• [WHAT THE TASK REQUIRES]:
From the records below, transcribe exactly the lines that begin at the line with "- [ ] Why is canJet Phi 0-pi ?" and end at the line with "Hexaboards arrive ! (48)", both included.

• [GIVEN RECORDS]:
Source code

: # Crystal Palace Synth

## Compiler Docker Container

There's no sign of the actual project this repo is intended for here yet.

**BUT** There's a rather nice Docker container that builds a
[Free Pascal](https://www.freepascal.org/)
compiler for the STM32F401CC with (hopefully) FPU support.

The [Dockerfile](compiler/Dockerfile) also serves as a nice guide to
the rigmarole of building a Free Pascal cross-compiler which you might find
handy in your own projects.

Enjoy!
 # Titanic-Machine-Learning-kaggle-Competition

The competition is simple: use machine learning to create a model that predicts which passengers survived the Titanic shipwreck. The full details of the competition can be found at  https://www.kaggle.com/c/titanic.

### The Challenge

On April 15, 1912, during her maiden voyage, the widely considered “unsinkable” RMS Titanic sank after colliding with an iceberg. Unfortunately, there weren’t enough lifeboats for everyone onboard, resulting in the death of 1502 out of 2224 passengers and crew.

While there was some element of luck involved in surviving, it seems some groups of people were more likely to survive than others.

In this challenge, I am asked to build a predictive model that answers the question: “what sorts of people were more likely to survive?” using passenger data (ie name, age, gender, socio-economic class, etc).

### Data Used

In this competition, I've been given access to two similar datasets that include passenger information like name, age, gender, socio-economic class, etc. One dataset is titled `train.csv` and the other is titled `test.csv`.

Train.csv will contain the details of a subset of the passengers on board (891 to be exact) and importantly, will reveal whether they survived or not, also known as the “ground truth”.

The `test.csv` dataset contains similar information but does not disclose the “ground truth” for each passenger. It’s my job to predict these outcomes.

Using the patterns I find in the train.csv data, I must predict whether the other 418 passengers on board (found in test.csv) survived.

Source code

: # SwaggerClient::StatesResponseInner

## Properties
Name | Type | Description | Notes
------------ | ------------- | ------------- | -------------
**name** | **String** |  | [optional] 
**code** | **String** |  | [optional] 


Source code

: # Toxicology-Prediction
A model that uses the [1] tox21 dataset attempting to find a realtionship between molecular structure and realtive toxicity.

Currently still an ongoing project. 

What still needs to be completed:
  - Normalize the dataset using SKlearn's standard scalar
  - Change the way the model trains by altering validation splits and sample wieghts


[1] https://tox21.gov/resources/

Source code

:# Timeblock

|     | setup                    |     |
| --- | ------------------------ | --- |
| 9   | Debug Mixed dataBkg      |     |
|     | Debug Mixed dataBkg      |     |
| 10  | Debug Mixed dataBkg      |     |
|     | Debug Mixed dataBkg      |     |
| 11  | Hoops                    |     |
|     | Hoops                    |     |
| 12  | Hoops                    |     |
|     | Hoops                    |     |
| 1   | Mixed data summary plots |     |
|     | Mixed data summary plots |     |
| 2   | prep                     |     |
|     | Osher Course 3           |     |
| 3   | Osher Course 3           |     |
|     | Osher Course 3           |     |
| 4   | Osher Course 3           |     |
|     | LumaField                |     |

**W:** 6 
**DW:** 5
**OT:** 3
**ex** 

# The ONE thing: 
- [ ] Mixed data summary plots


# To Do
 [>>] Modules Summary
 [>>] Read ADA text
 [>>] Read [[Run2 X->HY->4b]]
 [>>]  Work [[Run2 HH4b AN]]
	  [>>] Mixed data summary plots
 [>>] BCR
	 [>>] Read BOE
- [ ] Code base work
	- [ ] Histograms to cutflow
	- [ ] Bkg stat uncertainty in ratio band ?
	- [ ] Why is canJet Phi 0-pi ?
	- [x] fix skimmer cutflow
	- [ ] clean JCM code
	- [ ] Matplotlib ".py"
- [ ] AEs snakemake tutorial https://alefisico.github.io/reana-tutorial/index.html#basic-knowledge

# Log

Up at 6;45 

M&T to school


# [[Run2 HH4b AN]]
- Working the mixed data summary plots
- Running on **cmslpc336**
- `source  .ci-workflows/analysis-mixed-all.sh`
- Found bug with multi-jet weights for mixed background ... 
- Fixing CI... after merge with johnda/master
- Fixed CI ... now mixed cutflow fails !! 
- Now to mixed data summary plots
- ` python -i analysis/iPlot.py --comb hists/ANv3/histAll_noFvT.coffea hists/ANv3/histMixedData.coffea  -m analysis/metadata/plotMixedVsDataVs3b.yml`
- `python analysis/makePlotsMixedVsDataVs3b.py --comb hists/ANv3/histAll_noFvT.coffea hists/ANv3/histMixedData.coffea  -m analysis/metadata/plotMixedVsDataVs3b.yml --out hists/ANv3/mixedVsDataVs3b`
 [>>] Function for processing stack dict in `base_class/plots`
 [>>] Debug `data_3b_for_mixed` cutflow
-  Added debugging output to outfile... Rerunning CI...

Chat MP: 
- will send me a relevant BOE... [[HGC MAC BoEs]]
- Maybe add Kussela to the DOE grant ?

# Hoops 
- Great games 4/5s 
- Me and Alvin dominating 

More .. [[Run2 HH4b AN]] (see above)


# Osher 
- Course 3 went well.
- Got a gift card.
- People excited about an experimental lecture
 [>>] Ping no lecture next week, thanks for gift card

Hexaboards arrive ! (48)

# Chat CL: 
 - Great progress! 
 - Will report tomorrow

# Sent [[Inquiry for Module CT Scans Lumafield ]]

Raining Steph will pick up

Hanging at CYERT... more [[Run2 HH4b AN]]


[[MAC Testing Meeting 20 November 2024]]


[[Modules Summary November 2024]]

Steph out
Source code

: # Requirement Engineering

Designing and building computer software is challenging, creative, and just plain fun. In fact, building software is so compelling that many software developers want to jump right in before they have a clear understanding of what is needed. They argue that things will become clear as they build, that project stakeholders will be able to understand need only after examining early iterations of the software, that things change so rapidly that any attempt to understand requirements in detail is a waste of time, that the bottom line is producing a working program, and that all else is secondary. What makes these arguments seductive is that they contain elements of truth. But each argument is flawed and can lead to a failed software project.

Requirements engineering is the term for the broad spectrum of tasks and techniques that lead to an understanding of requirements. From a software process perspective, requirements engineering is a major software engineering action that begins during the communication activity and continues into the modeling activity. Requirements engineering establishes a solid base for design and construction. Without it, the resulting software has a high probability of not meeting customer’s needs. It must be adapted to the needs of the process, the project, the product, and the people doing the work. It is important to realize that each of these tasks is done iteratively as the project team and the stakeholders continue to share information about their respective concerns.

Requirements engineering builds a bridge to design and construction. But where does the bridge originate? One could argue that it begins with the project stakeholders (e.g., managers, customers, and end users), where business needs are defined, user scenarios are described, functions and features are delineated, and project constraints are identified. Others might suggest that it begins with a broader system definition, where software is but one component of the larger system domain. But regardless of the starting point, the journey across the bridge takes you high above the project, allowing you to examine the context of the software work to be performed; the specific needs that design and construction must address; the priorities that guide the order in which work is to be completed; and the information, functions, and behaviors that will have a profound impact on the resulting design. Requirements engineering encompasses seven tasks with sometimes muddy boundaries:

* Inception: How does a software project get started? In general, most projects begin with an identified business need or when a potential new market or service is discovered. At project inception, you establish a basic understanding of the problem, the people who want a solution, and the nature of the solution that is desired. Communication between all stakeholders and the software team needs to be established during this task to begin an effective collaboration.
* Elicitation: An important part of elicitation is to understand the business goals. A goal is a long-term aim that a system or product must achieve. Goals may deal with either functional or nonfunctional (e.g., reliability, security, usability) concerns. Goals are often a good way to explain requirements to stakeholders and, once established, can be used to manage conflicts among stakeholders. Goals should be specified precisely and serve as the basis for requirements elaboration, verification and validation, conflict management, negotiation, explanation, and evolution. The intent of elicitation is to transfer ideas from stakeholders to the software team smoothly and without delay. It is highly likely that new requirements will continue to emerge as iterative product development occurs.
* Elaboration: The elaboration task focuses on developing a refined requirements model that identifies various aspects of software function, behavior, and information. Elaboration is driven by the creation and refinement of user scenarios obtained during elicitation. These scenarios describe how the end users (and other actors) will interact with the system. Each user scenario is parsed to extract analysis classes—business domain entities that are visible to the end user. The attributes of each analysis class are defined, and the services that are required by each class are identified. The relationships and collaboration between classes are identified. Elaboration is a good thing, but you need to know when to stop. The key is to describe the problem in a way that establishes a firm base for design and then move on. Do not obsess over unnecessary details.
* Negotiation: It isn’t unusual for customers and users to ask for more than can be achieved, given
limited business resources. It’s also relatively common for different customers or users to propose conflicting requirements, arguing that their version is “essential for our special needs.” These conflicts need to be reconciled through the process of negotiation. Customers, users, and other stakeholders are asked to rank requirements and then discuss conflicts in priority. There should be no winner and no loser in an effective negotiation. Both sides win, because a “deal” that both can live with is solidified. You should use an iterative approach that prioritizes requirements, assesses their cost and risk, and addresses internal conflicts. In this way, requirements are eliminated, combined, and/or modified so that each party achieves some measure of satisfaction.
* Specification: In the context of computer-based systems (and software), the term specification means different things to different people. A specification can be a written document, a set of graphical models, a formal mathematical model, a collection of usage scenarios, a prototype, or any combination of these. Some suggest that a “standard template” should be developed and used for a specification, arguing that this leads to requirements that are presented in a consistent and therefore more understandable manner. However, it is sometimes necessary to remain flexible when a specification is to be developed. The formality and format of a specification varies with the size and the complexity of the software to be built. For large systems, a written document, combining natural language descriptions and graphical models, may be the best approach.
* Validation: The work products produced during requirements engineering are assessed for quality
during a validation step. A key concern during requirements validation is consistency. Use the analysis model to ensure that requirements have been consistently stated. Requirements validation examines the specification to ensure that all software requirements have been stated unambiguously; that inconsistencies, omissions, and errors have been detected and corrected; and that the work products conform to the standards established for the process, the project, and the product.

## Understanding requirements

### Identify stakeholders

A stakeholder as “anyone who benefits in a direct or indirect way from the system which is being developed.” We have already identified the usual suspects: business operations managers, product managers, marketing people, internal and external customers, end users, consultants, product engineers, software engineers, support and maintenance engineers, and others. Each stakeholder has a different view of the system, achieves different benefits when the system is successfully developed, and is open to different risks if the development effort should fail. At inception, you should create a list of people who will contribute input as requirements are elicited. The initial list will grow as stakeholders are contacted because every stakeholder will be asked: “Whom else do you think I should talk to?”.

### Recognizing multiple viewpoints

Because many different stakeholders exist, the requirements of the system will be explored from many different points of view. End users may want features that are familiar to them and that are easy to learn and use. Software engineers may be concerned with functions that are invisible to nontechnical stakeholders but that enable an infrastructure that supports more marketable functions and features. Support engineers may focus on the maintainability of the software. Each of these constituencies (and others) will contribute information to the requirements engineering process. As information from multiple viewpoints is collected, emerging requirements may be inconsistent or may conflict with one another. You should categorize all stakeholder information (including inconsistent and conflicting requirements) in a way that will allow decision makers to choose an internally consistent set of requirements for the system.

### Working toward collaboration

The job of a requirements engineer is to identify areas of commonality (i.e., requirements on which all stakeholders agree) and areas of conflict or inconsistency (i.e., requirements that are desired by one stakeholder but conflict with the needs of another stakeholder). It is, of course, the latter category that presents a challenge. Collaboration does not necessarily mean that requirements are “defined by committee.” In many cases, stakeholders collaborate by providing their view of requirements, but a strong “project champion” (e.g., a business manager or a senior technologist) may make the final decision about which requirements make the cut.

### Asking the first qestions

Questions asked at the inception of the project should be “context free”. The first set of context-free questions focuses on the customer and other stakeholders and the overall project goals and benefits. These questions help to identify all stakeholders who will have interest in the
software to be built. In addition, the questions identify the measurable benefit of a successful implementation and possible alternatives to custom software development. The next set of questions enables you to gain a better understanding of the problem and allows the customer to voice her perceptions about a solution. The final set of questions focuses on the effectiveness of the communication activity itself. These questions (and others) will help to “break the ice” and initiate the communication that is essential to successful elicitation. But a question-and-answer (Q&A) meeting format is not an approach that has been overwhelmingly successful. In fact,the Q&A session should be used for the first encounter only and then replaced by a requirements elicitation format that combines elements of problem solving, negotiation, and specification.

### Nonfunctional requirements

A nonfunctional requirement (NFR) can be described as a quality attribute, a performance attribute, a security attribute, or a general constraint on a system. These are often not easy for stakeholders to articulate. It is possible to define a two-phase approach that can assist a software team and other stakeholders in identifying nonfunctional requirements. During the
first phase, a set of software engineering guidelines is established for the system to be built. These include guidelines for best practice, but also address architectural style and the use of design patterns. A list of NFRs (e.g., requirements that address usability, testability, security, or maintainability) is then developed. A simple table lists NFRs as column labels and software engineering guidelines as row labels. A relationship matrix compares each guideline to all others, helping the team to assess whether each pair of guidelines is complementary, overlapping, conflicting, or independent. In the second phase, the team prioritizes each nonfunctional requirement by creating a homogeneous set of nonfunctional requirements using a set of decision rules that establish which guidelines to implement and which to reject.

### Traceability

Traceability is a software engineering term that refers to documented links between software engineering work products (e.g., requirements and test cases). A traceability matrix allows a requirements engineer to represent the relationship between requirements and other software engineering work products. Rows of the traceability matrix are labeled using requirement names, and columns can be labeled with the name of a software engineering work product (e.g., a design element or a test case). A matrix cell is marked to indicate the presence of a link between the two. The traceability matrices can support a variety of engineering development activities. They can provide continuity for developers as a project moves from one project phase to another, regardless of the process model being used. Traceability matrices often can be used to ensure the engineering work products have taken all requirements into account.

• [WRITTEN RESPONSE]:
	- [ ] Why is canJet Phi 0-pi ?
	- [x] fix skimmer cutflow
	- [ ] clean JCM code
	- [ ] Matplotlib ".py"
- [ ] AEs snakemake tutorial https://alefisico.github.io/reana-tutorial/index.html#basic-knowledge

# Log

Up at 6;45 

M&T to school


# [[Run2 HH4b AN]]
- Working the mixed data summary plots
- Running on **cmslpc336**
- `source  .ci-workflows/analysis-mixed-all.sh`
- Found bug with multi-jet weights for mixed background ... 
- Fixing CI... after merge with johnda/master
- Fixed CI ... now mixed cutflow fails !! 
- Now to mixed data summary plots
- ` python -i analysis/iPlot.py --comb hists/ANv3/histAll_noFvT.coffea hists/ANv3/histMixedData.coffea  -m analysis/metadata/plotMixedVsDataVs3b.yml`
- `python analysis/makePlotsMixedVsDataVs3b.py --comb hists/ANv3/histAll_noFvT.coffea hists/ANv3/histMixedData.coffea  -m analysis/metadata/plotMixedVsDataVs3b.yml --out hists/ANv3/mixedVsDataVs3b`
 [>>] Function for processing stack dict in `base_class/plots`
 [>>] Debug `data_3b_for_mixed` cutflow
-  Added debugging output to outfile... Rerunning CI...

Chat MP: 
- will send me a relevant BOE... [[HGC MAC BoEs]]
- Maybe add Kussela to the DOE grant ?

# Hoops 
- Great games 4/5s 
- Me and Alvin dominating 

More .. [[Run2 HH4b AN]] (see above)


# Osher 
- Course 3 went well.
- Got a gift card.
- People excited about an experimental lecture
 [>>] Ping no lecture next week, thanks for gift card

Hexaboards arrive ! (48)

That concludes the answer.